Dari sisi fiskal, kebijakan negara tidak efisien. Biaya perawatan infrastruktur akan meningkat, penurunan usia teknis bangunan, dan paling mahal adalah biaya pemulihan pasca bencana seperti bencana di Aceh dan Sumatera pada akhir November 2025. Pendekatan semacam ini juga melemahkan legitimasi negara ketika masyarakat terus-menerus menjadi korban. 

Tanpa navigasi risiko iklim, Anggaran Pendapatan Belanja Negara (APBN) akan terus dipaksa menjadi pemadam kebakaran.

Tantangan bagi pemerintahan Prabowo Subianto bukan sekadar merancang program adaptasi sektoral berbasis fisik dan pendanaan. Jauh lebih penting dan mendesak berbasis kebencanaan dengan variabel risiko perubahan iklim sebagai bagian integral dari strategi pembangunan nasional jangka panjang.

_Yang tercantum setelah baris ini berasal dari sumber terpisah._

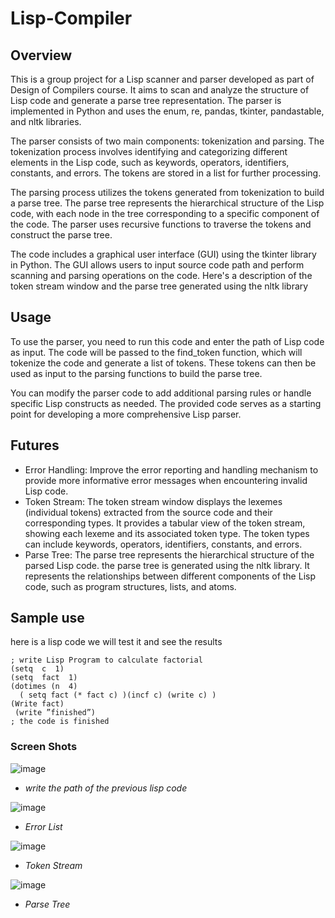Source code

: # Lisp-Compiler
## Overview
This is a group project for a Lisp scanner and parser developed as part of Design of Compilers course. It aims to scan and analyze the structure of Lisp code and generate a parse tree representation. The parser is implemented in Python and uses the enum, re, pandas, tkinter, pandastable, and nltk libraries.

The parser consists of two main components: tokenization and parsing. The tokenization process involves identifying and categorizing different elements in the Lisp code, such as keywords, operators, identifiers, constants, and errors. The tokens are stored in a list for further processing.

The parsing process utilizes the tokens generated from tokenization to build a parse tree. The parse tree represents the hierarchical structure of the Lisp code, with each node in the tree corresponding to a specific component of the code. The parser uses recursive functions to traverse the tokens and construct the parse tree.

The code includes a graphical user interface (GUI) using the tkinter library in Python. The GUI allows users to input source code path and perform scanning and parsing operations on the code. Here's a description of the token stream window and the parse tree generated using the nltk library

## Usage
To use the parser, you need to run this code and enter the path of Lisp code as input. The code will be passed to the find_token function, which will tokenize the code and generate a list of tokens. These tokens can then be used as input to the parsing functions to build the parse tree.

You can modify the parser code to add additional parsing rules or handle specific Lisp constructs as needed. The provided code serves as a starting point for developing a more comprehensive Lisp parser.

## Futures
- Error Handling: Improve the error reporting and handling mechanism to provide more informative error messages when encountering invalid Lisp code.
- Token Stream: The token stream window displays the lexemes (individual tokens) extracted from the source code and their corresponding types. It provides a tabular view of the token stream, showing each lexeme and its associated token type. The token types can include keywords, operators, identifiers, constants, and errors.
- Parse Tree: The parse tree represents the hierarchical structure of the parsed Lisp code. the parse tree is generated using the nltk library. It represents the relationships between different components of the Lisp code, such as program structures, lists, and atoms.

## Sample use
here is a lisp code we will test it and see the results
```
; write Lisp Program to calculate factorial
(setq  c  1)
(setq  fact  1)
(dotimes (n  4)
  ( setq fact (* fact c) )(incf c) (write c) )
(Write fact)
 (write ”finished”)
; the code is finished
```
### Screen Shots
![image](https://github.com/Kerolos-Noshy/Lisp-Compiler/assets/101178275/ce3d3f1c-eb0d-4fd9-930b-2adf43189cbe)
- *write the path of the previous lisp code*

![image](https://github.com/Kerolos-Noshy/Lisp-Compiler/assets/101178275/06235530-4a25-413f-8361-0ad0da5c8a2b)
- *Error List*

![image](https://github.com/Kerolos-Noshy/Lisp-Compiler/assets/101178275/e4624248-2d07-4824-bcb3-88aecc5ee451)
- *Token Stream*

![image](https://github.com/Kerolos-Noshy/Lisp-Compiler/assets/101178275/98517515-6bc0-4eb2-9b82-86077f1e1464)
- *Parse Tree*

Jika agenda pembangunan tidak memasukkan risiko iklim sebagai prinsip utama, maka pertumbuhan ekonomi berisiko dinikmati secara timpang, kuat di pusat, rapuh di pinggiran dan kelompok yang paling terdampak adalah buruh tani-petani kecil, nelayan tradisional, masyarakat adat, dan kaum miskin yang kontribusinya paling kecil terhadap krisis iklim.

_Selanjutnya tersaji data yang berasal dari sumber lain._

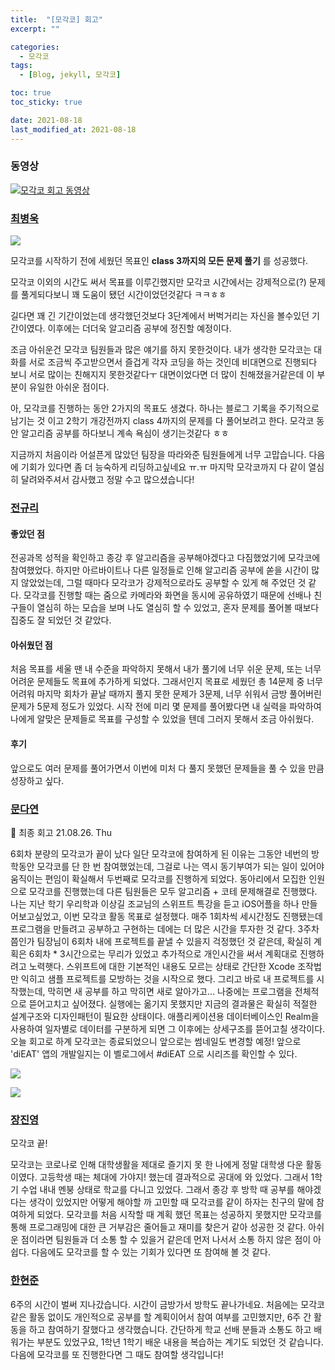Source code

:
 ```yaml
---
title:  "[모각코] 회고"
excerpt: ""

categories:
  - 모각코
tags:
  - [Blog, jekyll, 모각코]

toc: true
toc_sticky: true

date: 2021-08-18
last_modified_at: 2021-08-18
---
```


### 동영상
[![모각코 회고 동영상](http://img.youtube.com/vi/EjApkO4_Th8/0.jpg)](https://youtu.be/EjApkO4_Th8?t=0s)
<br>

### [최병욱](https://velog.io/@qowlz/%EB%AA%A8%EA%B0%81%EC%BD%94-%ED%9A%8C%EA%B3%A0)

![](https://media.vlpt.us/images/qowlz/post/826d9fb5-3ca6-4ed0-892e-88b2e53578ab/%ED%99%94%EB%A9%B4%20%EC%BA%A1%EC%B2%98%202021-08-12%20113342.png)

모각코를 시작하기 전에 세웠던 목표인 **class 3까지의 모든 문제 풀기** 를 성공했다.

모각코 이외의 시간도 써서 목표를 이루긴했지만 모각코 시간에서는 강제적으로(?) 문제를 풀게되다보니 꽤 도움이 됐던 시간이었던것같다 ㅋㅋㅎㅎ

길다면 꽤 긴 기간이었는데 생각했던것보다 3단계에서 버벅거리는 자신을 볼수있던 기간이였다. 이후에는 더더욱 알고리즘 공부에 정진할 예정이다.

조금 아쉬운건 모각코 팀원들과 많은 얘기를 하지 못한것이다. 내가 생각한 모각코는 대화를 서로 조금씩 주고받으면서 즐겁게 각자 코딩을 하는 것인데 비대면으로 진행되다 보니 서로 많이는 친해지지 못한것같다ㅜ 대면이었다면 더 많이 친해졌을거같은데 이 부분이 유일한 아쉬운 점이다.

아, 모각코를 진행하는 동안 2가지의 목표도 생겼다.
하나는 블로그 기록을 주기적으로 남기는 것 이고 2학기 개강전까지 class 4까지의 문제를 다 풀어보려고 한다.
모각코 동안 알고리즘 공부를 하다보니 계속 욕심이 생기는것같다 ㅎㅎ

지금까지 처음이라 어설픈게 많았던 팀장을 따라와준 팀원들에게 너무 고맙습니다.
다음에 기회가 있다면 좀 더 능숙하게 리딩하고싶네요 ㅠ.ㅠ
마지막 모각코까지 다 같이 열심히 달려와주셔서 감사했고 정말 수고 많으셨습니다!


### [전규리](https://velog.io/@rlczl/2021-%ED%95%98%EA%B3%84-%EB%AA%A8%EA%B0%81%EC%BD%94-%ED%9A%8C%EA%B3%A0)

#### 좋았던 점

전공과목 성적을 확인하고 종강 후 알고리즘을 공부해야겠다고 다짐했었기에 모각코에 참여했었다.
하지만 아르바이트나 다른 일정들로 인해 알고리즘 공부에 쏟을 시간이 많지 않았었는데, 그럴 때마다 모각코가 강제적으로라도 공부할 수 있게 해 주었던 것 같다. 모각코를 진행할 때는 줌으로 카메라와 화면을 동시에 공유하였기 때문에 선배나 친구들이 열심히 하는 모습을 보며 나도 열심히 할 수 있었고, 혼자 문제를 풀어볼 때보다 집중도 잘 되었던 것 같았다.

#### 아쉬웠던 점

처음 목표를 세울 땐 내 수준을 파악하지 못해서 내가 풀기에 너무 쉬운 문제, 또는 너무 어려운 문제들도 목표에 추가하게 되었다. 그래서인지 목표로 세웠던 총 14문제 중 너무 어려워 마지막 회차가 끝날 때까지 풀지 못한 문제가 3문제, 너무 쉬워서 금방 풀어버린 문제가 5문제 정도가 있었다. 시작 전에 미리 몇 문제를 풀어봤다면 내 실력을 파악하여 나에게 알맞은 문제들로 목표를 구성할 수 있었을 텐데 그러지 못해서 조금 아쉬웠다.

#### 후기

앞으로도 여러 문제를 풀어가면서 이번에 미처 다 풀지 못했던 문제들을 풀 수 있을 만큼 성장하고 싶다.


### [문다연](https://velog.io/@dayo2n/%EC%96%B4%EC%BD%94%EB%AA%A8-2021-%ED%95%98%EA%B3%84-%EB%AA%A8%EA%B0%81%EC%BD%94-%ED%9A%8C%EA%B3%A0)

🤍 최종 회고
21.08.26. Thu

6회차 분량의 모각코가 끝이 났다
일단 모각코에 참여하게 된 이유는 그동안 네번의 방학동안 모각코를 단 한 번 참여했었는데, 그걸로 나는 역시 동기부여가 되는 일이 있어야 움직이는 편임이 확실해서 두번째로 모각코를 진행하게 되었다.
동아리에서 모집한 인원으로 모각코를 진행했는데 다른 팀원들은 모두 알고리즘 + 코테 문제해결로 진행했다. 나는 지난 학기 우리학과 이상길 조교님의 스위프트 특강을 듣고 iOS어플을 하나 만들어보고싶었고, 이번 모각코 활동 목표로 설정했다.
매주 1회차씩 세시간정도 진행됐는데 프로그램을 만들려고 공부하고 구현하는 데에는 더 많은 시간을 투자한 것 같다. 3주차쯤인가 팀장님이 6회차 내에 프로젝트를 끝낼 수 있을지 걱정했던 것 같은데, 확실히 계획은 6회차 * 3시간으로는 무리가 있었고 추가적으로 개인시간을 써서 계획대로 진행하려고 노력햇다.
스위프트에 대한 기본적인 내용도 모르는 상태로 간단한 Xcode 조작법만 익히고 샘플 프로젝트를 모방하는 것을 시작으로 했다. 그리고 바로 내 프로젝트를 시작했는데, 막히면 새 공부를 하고 막히면 새로 알아가고... 나중에는 프로그램을 전체적으로 뜯어고치고 싶어졌다. 실행에는 옮기지 못했지만 지금의 결과물은 확실히 적절한 설계구조와 디자인패턴이 필요한 상태이다.
애플리케이션용 데이터베이스인 Realm을 사용하여 일자별로 데이터를 구분하게 되면 그 이후에는 상세구조를 뜯어고칠 생각이다. 오늘 회고로 하계 모각코는 종료되었으니 앞으로는 썸네일도 변경할 예정!
앞으로 'diEAT' 앱의 개발일지는 이 벨로그에서 #diEAT 으로 시리즈를 확인할 수 있다.

![](https://media.vlpt.us/images/dayo2n/post/2052078b-277b-4178-9b4b-3ae97a29be42/2021%20%ED%95%98%EA%B3%84%20%EB%AA%A8%EA%B0%81%EC%BD%94%20%EC%8D%B8%EB%84%A4%EC%9D%BC%20-%20%EC%96%B4%EC%BD%94%EB%AA%A8.jpg)

![](https://media.vlpt.us/images/dayo2n/post/e6cd7783-c01e-4ac6-a60a-5fecd95a5a42/%EC%A0%9C%EB%AA%A9%EC%9D%84%20%EC%9E%85%EB%A0%A5%ED%95%B4%EC%A3%BC%EC%84%B8%EC%9A%94.-001.png)

### [장진영](https://velog.io/@zinzin22/2021-%ED%95%98%EA%B3%84-%EB%AA%A8%EA%B0%81%EC%BD%94-%ED%9A%8C%EA%B3%A0)

모각코 끝!

모각코는 코로나로 인해 대학생활을 제대로 즐기지 못 한 나에게 정말 대학생 다운 활동이였다.
고등학생 때는 체대에 가야지! 했는데 결과적으로 공대에 와 있었다.
그래서 1학기 수업 내내 멘붕 상태로 학교를 다니고 있었다. 그래서 종강 후 방학 때 공부를 해야겠다는 생각이 있었지만 어떻게 해야할 까 고민할 때 모각코를 같이 하자는 친구의 말에 참여하게 되었다.
모각코를 처음 시작할 때 계획 했던 목표는 성공하지 못했지만 모각코를 통해 프로그래밍에 대한 큰 거부감은 줄어들고 재미를 찾은거 같아 성공한 것 같다.
아쉬운 점이라면 팀원들과 더 소통 할 수 있을거 같은데 먼저 나서서 소통 하지 않은 점이 아쉽다.
다음에도 모각코를 할 수 있는 기회가 있다면 또 참여해 볼 것 같다.

### [한현준](https://damagedcode101.blogspot.com/2021/08/2021.html)

6주의 시간이 벌써 지나갔습니다. 시간이 금방가서 방학도 끝나가네요. 처음에는 모각코 같은 활동 없이도 개인적으로 공부를 할 계획이어서 참여 여부를 고민했지만, 6주 간 활동을 하고 참여하기 잘했다고 생각했습니다. 간단하게 학교 선배 분들과 소통도 하고 배워가는 부분도 있었구요, 1학년 1학기 배운 내용을 복습하는 계기도 되었던 것 같습니다. 다음에 모각코를 또 진행한다면 그 때도 참여할 생각입니다!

Dengan target swasembada pangan dan energi, hilirisasi sumber daya alam, pembangunan infrastruktur, penguatan stabilitas nasional di tengah ketidakpastian global, perubahan iklim harus ditempatkan sebagai determinan strategis dalam seluruh perencanaan kebijakan.

Agenda swasembada pangan sangat bergantung pada stabilitas iklim. Produksi beras, jagung, bawang, kopi, dan komoditas strategis lain semakin rentan terhadap anomali cuaca. Ketika gagal panen terjadi, negara dihadapkan pada pilihan sulit impor pangan dan ini berdampak pada neraca perdagangan dan fiskal, atau subsidi besar yang membebani APBN. 

Tanpa navigasi risiko iklim yang terintegrasi, swasembada pangan berisiko menjadi target politik yang rapuh.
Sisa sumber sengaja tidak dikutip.